Requirement >>
Reproduce the whole listing, keeping every character the same.
___ Dataset extract
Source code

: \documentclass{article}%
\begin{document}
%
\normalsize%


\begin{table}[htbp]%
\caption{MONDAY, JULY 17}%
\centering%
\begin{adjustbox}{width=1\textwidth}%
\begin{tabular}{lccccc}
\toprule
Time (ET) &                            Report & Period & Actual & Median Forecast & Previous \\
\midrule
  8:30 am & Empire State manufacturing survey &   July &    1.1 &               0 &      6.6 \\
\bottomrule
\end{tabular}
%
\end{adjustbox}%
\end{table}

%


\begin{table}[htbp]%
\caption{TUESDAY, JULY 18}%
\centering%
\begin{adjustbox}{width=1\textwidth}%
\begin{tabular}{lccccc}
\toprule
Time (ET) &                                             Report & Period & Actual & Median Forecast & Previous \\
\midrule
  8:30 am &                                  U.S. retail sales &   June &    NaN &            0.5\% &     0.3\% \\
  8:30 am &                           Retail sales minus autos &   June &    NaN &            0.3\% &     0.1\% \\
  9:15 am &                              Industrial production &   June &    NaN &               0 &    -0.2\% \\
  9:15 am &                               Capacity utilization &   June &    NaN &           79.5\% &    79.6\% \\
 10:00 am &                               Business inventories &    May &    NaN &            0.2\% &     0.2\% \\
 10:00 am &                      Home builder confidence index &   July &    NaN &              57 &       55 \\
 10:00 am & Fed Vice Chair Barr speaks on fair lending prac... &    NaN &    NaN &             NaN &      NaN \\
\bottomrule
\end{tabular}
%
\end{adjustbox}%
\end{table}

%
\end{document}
______
Answer to the exercise >>
Source code

: \documentclass{article}%
\begin{document}
%
\normalsize%


\begin{table}[htbp]%
\caption{MONDAY, JULY 17}%
\centering%
\begin{adjustbox}{width=1\textwidth}%
\begin{tabular}{lccccc}
\toprule
Time (ET) &                            Report & Period & Actual & Median Forecast & Previous \\
\midrule
  8:30 am & Empire State manufacturing survey &   July &    1.1 &               0 &      6.6 \\
\bottomrule
\end{tabular}
%
\end{adjustbox}%
\end{table}

%


\begin{table}[htbp]%
\caption{TUESDAY, JULY 18}%
\centering%
\begin{adjustbox}{width=1\textwidth}%
\begin{tabular}{lccccc}
\toprule
Time (ET) &                                             Report & Period & Actual & Median Forecast & Previous \\
\midrule
  8:30 am &                                  U.S. retail sales &   June &    NaN &            0.5\% &     0.3\% \\
  8:30 am &                           Retail sales minus autos &   June &    NaN &            0.3\% &     0.1\% \\
  9:15 am &                              Industrial production &   June &    NaN &               0 &    -0.2\% \\
  9:15 am &                               Capacity utilization &   June &    NaN &           79.5\% &    79.6\% \\
 10:00 am &                               Business inventories &    May &    NaN &            0.2\% &     0.2\% \\
 10:00 am &                      Home builder confidence index &   July &    NaN &              57 &       55 \\
 10:00 am & Fed Vice Chair Barr speaks on fair lending prac... &    NaN &    NaN &             NaN &      NaN \\
\bottomrule
\end{tabular}
%
\end{adjustbox}%
\end{table}

%
\end{document}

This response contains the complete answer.